**EXERCISE REQUIREMENTS:** Collect each line of the entries that holds the string "could".
BEGIN
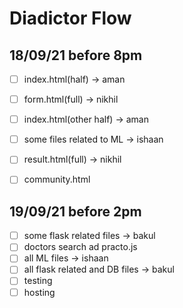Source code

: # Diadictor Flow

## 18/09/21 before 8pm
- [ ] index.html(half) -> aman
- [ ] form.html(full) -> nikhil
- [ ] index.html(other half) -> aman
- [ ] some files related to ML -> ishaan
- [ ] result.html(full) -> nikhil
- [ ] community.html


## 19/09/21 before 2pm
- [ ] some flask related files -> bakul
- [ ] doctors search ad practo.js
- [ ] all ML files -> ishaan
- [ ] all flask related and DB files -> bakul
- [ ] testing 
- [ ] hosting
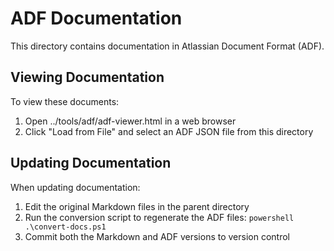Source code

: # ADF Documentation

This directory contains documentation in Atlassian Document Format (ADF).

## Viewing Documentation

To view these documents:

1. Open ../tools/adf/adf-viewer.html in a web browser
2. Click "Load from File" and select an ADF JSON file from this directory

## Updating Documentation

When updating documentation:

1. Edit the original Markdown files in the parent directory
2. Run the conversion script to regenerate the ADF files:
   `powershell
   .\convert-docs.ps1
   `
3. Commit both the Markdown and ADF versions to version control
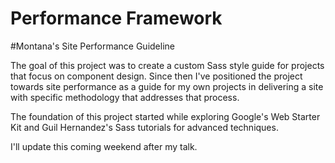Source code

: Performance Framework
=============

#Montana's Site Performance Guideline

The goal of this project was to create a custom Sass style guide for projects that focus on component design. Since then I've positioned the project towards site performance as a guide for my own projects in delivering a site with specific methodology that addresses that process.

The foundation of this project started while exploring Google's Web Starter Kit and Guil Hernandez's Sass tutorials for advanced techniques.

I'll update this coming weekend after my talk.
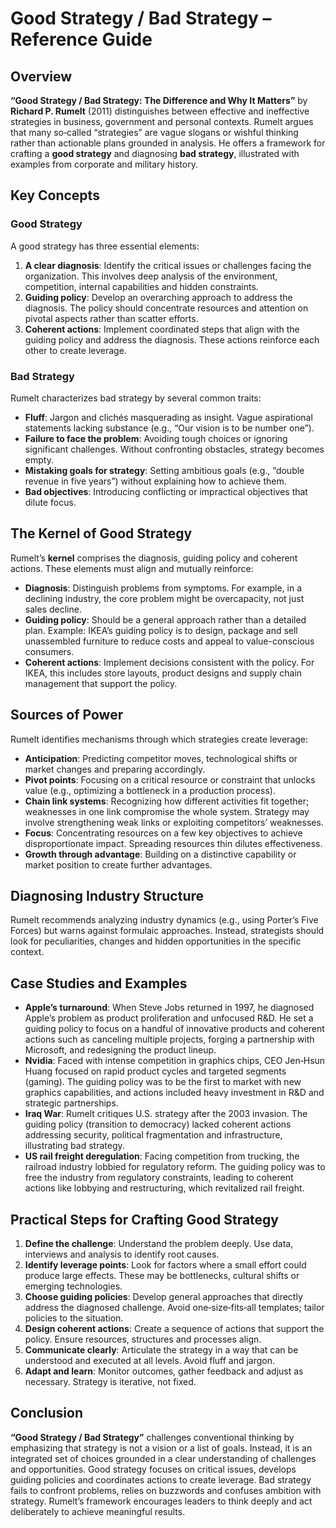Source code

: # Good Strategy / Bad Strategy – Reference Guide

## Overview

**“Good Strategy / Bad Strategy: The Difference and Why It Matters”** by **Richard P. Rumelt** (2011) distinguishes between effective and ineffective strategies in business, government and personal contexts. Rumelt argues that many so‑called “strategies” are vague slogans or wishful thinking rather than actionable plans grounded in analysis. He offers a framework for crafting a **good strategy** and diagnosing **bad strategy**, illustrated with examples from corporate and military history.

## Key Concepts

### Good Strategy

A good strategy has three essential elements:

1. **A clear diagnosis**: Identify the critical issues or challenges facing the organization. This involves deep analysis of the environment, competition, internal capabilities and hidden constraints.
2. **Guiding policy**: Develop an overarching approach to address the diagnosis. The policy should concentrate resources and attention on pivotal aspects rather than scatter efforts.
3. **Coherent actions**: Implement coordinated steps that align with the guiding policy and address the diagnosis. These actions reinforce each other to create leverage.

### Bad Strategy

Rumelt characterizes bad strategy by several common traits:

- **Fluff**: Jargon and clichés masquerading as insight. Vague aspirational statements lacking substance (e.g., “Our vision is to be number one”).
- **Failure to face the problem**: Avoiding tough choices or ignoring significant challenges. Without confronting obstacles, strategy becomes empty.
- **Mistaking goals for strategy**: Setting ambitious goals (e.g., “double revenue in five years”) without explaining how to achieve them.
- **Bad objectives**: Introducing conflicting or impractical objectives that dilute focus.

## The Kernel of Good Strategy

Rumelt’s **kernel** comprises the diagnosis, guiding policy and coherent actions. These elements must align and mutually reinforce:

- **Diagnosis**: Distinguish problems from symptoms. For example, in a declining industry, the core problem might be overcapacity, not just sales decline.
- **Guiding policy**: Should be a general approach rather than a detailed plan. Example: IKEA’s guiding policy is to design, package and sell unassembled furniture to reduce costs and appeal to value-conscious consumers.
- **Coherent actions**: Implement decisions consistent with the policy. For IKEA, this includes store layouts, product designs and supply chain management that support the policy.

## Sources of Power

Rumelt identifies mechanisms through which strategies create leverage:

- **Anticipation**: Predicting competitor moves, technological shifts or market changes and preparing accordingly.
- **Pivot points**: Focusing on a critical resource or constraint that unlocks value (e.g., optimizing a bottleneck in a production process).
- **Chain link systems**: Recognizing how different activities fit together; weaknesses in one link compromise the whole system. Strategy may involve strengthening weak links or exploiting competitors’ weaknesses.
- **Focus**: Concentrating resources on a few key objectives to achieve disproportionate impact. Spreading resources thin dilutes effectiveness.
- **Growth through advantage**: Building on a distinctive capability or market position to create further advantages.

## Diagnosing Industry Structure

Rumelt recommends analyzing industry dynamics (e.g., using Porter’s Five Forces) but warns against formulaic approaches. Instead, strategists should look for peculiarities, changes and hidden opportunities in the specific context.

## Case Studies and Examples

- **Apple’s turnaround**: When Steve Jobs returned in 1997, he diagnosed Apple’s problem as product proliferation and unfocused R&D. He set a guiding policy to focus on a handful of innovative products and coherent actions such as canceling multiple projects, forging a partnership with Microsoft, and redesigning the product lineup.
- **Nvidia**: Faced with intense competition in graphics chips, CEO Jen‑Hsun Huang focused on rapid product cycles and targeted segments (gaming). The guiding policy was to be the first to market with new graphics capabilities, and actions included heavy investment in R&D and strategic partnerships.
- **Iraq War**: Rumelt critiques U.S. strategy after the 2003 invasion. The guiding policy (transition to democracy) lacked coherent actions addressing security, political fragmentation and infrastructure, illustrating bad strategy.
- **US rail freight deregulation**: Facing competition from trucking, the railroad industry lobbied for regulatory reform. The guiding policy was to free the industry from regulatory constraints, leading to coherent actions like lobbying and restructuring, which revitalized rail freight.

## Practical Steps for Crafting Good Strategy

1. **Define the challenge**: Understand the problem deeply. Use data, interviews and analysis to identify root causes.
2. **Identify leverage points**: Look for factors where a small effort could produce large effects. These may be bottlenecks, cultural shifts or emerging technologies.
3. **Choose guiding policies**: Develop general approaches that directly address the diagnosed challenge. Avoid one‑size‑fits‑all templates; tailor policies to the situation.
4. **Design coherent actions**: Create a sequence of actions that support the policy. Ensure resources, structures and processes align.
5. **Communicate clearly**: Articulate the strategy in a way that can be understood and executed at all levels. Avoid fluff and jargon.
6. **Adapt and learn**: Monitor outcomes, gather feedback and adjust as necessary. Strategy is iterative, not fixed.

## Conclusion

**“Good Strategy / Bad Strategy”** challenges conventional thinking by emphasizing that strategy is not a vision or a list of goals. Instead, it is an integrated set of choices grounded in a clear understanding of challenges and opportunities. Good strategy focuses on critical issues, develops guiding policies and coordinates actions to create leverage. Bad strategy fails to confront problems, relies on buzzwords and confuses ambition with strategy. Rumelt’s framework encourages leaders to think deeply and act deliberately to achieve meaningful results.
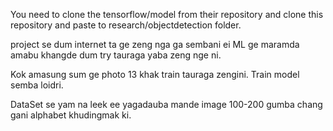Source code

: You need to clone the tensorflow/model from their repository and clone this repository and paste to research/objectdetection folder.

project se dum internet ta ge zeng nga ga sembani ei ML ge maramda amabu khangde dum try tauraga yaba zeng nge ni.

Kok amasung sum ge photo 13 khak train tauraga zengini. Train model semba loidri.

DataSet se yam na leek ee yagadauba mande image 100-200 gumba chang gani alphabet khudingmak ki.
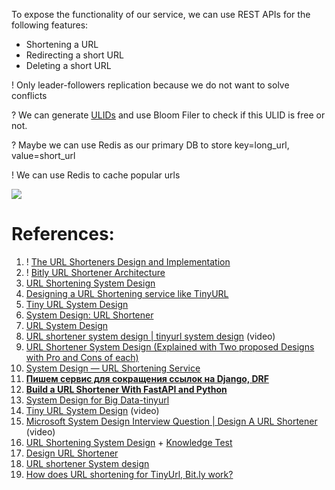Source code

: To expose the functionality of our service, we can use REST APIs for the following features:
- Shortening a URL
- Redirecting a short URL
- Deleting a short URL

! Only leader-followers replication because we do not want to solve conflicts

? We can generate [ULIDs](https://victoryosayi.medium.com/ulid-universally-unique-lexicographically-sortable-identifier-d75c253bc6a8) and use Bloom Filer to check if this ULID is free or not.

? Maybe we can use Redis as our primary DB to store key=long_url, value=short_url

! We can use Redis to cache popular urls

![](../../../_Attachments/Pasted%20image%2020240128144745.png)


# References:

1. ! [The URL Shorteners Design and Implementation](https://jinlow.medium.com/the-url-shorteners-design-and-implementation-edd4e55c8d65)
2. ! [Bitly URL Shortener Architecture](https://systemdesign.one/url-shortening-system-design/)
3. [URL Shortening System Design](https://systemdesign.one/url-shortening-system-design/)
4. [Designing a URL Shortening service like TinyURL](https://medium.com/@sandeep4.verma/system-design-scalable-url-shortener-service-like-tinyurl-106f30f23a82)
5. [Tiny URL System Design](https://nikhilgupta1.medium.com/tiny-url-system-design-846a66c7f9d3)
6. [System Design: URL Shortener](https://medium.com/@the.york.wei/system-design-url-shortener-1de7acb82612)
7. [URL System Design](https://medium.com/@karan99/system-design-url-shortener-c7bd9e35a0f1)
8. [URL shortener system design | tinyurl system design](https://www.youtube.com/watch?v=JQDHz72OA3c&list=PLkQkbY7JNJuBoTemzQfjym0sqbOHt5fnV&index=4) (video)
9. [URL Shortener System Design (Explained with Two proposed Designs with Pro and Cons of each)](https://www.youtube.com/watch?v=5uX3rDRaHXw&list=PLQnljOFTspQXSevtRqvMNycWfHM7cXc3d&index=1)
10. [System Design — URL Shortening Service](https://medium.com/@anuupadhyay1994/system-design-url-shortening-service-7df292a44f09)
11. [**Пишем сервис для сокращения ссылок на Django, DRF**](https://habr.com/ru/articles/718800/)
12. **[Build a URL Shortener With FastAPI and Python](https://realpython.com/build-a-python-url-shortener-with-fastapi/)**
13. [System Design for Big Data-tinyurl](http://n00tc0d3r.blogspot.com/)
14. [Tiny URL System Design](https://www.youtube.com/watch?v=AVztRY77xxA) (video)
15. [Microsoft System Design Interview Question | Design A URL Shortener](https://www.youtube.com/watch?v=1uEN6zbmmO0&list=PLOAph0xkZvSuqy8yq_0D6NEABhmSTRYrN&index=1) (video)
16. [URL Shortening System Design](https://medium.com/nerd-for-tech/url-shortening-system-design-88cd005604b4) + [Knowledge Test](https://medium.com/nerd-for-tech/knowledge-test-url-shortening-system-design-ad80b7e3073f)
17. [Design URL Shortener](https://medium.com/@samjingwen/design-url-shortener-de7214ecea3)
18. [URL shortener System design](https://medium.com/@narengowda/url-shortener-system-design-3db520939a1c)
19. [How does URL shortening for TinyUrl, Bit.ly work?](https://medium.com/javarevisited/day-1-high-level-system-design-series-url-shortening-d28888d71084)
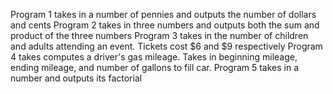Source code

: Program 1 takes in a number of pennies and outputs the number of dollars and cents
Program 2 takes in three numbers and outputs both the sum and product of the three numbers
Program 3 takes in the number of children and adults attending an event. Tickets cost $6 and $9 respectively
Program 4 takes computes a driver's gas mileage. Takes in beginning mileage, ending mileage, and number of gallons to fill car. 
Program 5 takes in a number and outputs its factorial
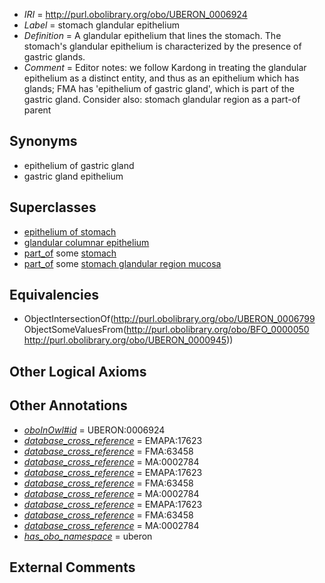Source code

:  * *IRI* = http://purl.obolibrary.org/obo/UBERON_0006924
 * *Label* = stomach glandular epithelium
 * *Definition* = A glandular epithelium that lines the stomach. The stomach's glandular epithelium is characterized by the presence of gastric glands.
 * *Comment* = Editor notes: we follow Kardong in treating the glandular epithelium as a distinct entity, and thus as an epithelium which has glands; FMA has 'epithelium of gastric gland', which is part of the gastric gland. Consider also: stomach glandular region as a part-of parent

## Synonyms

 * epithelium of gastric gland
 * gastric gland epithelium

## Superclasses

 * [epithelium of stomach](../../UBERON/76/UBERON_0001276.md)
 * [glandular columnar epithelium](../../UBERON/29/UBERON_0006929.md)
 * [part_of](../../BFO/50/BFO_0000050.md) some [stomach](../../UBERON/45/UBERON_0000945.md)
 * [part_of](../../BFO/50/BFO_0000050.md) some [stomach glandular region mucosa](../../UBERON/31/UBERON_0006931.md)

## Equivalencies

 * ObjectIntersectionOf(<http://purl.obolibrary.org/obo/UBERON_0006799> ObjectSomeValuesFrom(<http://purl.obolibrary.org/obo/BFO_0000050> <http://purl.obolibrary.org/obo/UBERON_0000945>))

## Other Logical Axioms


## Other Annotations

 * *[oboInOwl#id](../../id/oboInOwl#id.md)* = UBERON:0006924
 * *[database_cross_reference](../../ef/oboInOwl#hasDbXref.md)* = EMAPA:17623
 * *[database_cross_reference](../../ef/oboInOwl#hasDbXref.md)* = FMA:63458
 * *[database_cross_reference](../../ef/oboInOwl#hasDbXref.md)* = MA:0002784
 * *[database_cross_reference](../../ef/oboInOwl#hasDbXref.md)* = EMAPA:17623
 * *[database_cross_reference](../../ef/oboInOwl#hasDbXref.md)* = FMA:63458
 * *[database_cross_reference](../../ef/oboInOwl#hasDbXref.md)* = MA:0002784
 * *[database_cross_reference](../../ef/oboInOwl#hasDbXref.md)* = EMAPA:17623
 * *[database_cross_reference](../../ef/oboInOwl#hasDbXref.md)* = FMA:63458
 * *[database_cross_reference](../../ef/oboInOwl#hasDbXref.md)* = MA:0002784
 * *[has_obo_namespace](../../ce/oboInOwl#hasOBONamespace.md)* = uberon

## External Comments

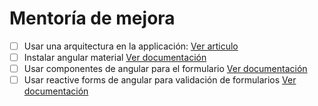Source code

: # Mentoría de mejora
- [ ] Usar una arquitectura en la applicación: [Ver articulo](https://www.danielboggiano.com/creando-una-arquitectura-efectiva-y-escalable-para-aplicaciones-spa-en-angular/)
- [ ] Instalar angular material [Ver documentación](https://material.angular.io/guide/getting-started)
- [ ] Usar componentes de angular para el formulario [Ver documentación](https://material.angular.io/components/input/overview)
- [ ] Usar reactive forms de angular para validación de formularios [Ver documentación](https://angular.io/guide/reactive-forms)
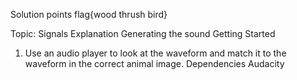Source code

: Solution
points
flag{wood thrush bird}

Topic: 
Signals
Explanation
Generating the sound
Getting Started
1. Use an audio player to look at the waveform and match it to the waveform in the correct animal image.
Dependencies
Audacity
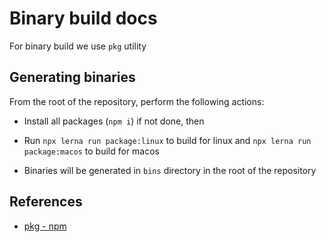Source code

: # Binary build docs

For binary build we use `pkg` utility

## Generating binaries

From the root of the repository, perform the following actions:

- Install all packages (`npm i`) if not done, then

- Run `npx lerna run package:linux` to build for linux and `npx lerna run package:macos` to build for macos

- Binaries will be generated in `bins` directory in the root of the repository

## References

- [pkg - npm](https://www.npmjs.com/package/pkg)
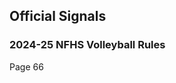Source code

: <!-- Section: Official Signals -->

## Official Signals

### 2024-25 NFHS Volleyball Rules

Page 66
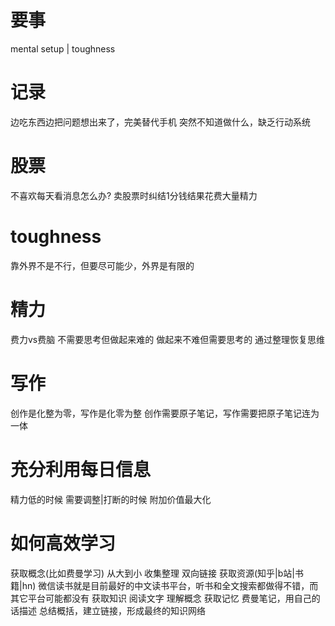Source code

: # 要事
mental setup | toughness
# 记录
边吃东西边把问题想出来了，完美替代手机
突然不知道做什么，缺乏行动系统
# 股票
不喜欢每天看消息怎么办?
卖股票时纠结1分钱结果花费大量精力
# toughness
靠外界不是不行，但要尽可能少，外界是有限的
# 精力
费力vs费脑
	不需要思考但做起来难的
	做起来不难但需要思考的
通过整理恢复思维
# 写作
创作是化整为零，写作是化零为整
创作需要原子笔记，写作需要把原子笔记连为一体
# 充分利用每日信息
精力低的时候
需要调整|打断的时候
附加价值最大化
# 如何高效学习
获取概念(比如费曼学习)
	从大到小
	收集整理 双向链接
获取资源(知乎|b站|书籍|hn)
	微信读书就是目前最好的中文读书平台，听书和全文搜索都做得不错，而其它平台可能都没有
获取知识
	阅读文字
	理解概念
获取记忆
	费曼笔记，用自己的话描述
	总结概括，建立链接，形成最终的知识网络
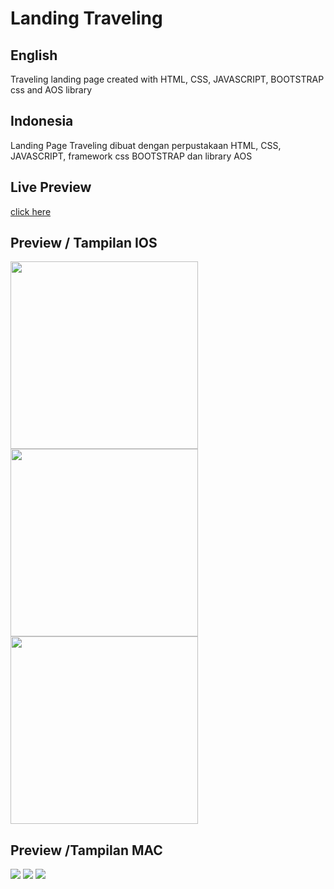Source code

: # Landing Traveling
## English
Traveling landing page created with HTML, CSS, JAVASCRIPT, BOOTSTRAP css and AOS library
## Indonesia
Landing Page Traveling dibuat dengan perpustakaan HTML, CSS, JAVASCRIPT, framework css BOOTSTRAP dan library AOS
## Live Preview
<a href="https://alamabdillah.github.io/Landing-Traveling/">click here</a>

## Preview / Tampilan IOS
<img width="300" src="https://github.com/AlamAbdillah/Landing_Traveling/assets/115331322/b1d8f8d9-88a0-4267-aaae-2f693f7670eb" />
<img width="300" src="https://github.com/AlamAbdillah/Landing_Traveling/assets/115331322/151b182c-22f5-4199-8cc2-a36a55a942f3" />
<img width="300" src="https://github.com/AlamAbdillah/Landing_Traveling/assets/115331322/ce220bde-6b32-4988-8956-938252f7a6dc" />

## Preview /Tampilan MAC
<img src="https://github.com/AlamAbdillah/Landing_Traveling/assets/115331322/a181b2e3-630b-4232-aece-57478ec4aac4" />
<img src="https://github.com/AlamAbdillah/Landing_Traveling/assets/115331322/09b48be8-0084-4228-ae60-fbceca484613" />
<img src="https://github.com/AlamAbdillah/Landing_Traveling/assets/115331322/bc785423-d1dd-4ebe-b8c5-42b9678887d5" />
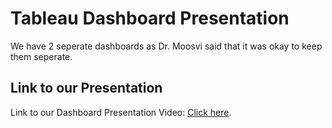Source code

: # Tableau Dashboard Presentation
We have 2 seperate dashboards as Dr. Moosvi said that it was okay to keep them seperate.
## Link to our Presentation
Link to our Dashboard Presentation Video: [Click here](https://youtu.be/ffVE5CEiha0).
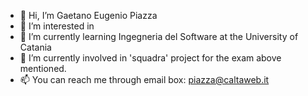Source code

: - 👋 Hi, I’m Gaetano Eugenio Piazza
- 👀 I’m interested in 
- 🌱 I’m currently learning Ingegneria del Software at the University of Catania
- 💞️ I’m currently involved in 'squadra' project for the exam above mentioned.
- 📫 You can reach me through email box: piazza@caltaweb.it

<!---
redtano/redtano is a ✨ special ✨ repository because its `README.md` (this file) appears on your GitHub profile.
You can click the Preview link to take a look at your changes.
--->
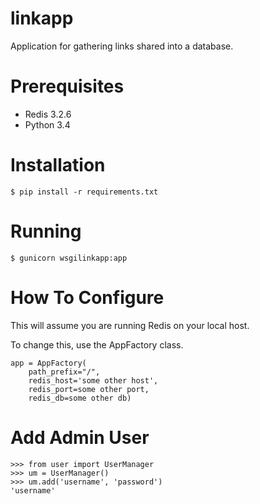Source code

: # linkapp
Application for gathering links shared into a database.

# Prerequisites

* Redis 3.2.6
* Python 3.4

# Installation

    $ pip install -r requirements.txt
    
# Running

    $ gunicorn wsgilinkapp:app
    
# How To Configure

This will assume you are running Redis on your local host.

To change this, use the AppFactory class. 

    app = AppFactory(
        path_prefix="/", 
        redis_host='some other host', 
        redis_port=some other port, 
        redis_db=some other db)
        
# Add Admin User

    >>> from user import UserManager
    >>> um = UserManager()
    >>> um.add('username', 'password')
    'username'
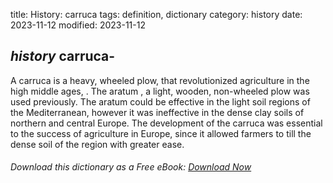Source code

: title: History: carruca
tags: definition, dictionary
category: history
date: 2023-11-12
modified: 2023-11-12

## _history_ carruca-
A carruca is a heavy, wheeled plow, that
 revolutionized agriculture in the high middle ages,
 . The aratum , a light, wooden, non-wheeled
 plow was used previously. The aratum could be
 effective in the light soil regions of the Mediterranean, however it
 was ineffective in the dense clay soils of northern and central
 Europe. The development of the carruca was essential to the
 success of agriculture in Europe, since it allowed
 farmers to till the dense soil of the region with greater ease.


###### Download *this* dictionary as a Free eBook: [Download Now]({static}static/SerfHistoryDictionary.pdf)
END
**WRITTEN SOLUTION:**
2. **Identify leverage points**: Look for factors where a small effort could produce large effects. These may be bottlenecks, cultural shifts or emerging technologies.
 plow was used previously. The aratum could be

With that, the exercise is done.